Ein anderer Punkt, der mich ärgert, ist, wenn sich die Stadt von Rendite-Banditen über den Tisch ziehen lässt. Beispielsweise wenn die Stadt leerstehende Büroliegenschaften zu regulären Marktpreisen anmietet, um diese als Schulgebäude zu nutzen. Von den privaten Eigentümer:innen wird oft keine Hand geboten, um den spezifischen Anforderungen der Schulnutzung gerecht zu werden.
Ein Beispiel hierfür ist die Pfingstweidstrasse. Dort hat man in Büroliegenschaften der PSP Swiss Property Schulraum-Einmietungen gemacht. Das ist zwar sinnvoll, doch die Liegenschaftsbesitzerin hat für den Schulraum keine Aussenfläche zur Verfügung gestellt, obwohl es eine grosse Wiese gäbe. Grund dafür ist, dass die Kinder draussen die anderen Büros stören würden. Für mich ist es ein No-Go, Geld von der öffentlichen Hand anzunehmen, aber die Anforderungen für spezielle Nutzungen nicht zu erfüllen. Das geht zulasten der Kinder und Jugendlichen.
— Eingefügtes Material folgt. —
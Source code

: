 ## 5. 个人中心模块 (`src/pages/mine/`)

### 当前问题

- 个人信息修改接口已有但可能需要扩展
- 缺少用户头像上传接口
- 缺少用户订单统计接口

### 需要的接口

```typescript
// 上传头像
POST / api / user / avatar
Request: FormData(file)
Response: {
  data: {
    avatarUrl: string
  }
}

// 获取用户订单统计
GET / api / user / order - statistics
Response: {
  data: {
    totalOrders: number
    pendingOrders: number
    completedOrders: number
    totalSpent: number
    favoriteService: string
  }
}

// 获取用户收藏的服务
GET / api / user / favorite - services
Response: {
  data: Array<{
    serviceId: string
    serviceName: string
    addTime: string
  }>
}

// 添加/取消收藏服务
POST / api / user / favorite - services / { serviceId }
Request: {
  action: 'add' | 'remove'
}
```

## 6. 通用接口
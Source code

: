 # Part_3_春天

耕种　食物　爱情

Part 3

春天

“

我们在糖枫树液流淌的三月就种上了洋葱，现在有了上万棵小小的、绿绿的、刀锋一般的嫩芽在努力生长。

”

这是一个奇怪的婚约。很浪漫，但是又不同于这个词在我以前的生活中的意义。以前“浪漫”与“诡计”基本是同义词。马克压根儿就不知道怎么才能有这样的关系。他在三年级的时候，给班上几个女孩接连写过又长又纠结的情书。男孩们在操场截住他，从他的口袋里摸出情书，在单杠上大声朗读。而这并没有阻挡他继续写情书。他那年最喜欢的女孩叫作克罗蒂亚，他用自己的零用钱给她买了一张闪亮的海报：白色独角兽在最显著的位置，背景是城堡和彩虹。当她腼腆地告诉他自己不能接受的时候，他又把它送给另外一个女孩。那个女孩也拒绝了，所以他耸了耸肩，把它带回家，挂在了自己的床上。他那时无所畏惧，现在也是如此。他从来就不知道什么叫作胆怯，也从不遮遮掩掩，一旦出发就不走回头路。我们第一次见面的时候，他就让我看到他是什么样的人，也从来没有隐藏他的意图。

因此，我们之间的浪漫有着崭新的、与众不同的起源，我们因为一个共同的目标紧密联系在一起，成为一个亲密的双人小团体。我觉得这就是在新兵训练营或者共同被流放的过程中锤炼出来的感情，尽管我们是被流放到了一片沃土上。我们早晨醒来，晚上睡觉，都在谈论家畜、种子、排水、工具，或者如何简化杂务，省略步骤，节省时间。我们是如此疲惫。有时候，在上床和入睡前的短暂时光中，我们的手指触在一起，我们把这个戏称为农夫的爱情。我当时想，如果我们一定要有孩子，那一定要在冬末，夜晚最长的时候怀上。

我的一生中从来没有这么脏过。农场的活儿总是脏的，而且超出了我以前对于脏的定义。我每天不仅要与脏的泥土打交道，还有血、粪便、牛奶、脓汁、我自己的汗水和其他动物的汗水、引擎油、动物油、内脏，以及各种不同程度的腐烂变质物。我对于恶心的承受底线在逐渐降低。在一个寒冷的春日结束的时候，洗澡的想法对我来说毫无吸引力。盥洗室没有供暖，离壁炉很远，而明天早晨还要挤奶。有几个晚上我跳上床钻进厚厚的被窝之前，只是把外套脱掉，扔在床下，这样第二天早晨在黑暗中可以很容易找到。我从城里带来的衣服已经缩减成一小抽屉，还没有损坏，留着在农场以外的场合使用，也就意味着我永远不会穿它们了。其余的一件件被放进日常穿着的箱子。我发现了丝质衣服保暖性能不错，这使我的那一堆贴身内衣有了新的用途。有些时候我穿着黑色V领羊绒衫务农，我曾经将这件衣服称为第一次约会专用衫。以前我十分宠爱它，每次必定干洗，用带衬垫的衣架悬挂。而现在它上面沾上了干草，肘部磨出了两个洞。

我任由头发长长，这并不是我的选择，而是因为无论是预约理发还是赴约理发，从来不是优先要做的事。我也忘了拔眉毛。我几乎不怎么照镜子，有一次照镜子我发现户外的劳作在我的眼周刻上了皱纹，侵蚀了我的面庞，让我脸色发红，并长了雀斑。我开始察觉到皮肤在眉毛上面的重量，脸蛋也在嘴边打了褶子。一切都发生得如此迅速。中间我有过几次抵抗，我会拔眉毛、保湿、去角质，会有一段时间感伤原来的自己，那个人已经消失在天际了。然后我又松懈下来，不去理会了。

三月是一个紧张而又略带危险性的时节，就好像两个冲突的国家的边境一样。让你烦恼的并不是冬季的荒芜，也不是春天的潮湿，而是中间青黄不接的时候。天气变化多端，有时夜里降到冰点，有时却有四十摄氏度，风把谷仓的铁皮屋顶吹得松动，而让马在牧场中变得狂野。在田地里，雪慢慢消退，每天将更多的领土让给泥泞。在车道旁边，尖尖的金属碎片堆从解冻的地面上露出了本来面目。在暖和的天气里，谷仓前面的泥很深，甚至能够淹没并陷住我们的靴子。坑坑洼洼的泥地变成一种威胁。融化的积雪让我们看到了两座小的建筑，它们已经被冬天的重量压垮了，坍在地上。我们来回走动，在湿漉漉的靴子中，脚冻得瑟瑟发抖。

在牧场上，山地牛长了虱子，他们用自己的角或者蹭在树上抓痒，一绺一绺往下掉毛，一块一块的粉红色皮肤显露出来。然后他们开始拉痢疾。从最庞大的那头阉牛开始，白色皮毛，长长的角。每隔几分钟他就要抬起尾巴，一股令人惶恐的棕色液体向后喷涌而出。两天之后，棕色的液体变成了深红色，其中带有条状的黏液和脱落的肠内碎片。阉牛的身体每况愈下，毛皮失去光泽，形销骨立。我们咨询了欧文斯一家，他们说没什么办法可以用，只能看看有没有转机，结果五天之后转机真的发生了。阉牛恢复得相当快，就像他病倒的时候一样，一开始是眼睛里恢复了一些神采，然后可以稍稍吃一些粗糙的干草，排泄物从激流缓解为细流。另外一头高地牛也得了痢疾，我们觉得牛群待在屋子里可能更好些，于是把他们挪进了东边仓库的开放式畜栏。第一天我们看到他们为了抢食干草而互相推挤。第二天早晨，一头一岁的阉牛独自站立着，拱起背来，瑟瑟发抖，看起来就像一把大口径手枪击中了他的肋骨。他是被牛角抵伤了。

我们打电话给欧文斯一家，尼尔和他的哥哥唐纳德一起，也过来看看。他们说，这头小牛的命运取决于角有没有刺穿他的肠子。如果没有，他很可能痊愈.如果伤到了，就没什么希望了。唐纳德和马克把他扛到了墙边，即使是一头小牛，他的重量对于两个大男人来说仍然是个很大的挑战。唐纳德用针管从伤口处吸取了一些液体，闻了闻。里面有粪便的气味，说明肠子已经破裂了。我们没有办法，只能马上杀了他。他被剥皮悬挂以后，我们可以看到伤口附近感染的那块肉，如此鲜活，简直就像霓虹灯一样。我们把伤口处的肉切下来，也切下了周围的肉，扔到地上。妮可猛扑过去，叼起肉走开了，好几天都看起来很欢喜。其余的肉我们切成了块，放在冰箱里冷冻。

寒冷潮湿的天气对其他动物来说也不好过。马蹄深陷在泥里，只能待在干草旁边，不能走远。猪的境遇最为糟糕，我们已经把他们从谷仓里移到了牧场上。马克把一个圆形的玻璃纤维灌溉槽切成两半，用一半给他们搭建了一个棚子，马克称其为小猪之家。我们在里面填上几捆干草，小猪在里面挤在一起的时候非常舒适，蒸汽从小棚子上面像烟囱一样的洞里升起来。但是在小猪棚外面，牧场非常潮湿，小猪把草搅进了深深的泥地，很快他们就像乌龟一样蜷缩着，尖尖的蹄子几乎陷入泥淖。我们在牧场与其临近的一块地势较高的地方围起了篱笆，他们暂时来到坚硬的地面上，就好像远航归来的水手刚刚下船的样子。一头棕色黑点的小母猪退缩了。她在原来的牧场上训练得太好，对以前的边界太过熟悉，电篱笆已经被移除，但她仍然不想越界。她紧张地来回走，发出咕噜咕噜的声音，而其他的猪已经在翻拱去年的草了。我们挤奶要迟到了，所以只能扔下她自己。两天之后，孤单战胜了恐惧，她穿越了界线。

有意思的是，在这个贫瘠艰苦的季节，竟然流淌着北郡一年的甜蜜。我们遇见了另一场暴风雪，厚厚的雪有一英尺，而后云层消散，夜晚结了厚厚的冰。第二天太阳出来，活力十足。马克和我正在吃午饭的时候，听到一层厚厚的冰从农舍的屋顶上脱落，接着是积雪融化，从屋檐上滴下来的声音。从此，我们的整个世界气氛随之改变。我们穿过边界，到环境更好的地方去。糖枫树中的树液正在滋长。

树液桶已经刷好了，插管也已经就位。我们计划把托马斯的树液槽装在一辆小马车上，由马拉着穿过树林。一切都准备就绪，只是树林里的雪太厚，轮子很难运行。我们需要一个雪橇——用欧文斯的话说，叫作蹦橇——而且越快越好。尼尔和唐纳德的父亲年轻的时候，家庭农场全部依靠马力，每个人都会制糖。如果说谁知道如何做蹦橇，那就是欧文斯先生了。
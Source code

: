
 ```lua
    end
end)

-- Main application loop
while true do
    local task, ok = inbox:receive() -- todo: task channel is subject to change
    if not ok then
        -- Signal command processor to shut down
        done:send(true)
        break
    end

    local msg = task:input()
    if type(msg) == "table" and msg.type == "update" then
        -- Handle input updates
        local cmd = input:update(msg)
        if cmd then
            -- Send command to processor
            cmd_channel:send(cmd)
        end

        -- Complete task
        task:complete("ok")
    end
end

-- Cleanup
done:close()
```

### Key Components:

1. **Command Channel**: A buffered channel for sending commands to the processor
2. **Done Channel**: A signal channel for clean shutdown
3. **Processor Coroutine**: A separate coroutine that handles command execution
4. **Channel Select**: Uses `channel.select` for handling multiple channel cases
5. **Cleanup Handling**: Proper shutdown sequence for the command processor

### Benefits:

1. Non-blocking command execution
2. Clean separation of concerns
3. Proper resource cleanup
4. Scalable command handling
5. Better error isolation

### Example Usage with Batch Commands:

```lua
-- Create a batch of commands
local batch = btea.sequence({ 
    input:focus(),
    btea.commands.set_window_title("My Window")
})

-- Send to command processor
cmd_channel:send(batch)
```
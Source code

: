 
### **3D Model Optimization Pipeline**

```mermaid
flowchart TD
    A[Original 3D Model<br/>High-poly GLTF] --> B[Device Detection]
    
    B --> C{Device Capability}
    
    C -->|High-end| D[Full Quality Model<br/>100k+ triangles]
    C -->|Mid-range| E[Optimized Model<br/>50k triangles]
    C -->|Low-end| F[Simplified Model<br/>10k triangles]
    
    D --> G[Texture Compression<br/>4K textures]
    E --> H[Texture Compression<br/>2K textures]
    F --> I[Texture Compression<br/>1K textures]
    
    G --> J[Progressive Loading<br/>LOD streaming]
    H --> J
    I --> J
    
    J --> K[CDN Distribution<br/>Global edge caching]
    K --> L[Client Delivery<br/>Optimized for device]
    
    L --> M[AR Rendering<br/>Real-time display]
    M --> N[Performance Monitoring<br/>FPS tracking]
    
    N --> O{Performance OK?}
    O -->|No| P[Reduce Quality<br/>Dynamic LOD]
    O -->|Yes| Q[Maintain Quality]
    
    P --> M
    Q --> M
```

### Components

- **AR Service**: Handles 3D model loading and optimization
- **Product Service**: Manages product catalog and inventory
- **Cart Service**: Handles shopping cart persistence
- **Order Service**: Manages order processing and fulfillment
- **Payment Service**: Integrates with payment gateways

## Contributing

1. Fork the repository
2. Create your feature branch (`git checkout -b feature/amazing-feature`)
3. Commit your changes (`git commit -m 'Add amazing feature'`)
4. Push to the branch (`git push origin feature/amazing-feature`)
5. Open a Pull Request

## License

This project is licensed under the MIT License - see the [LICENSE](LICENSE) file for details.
Die Stadt ist eine sehr gute Mietpartei, da muss es bessere Konditionen geben. Das äussert sich auch in anderen Brennpunkten. Ich sehe hier Potenzial, dass die Stadt selbstbewusster in Verhandlungen gehen könnte, statt als Bittstellerin an die Türen von Renditenunternehmen anzuklopfen.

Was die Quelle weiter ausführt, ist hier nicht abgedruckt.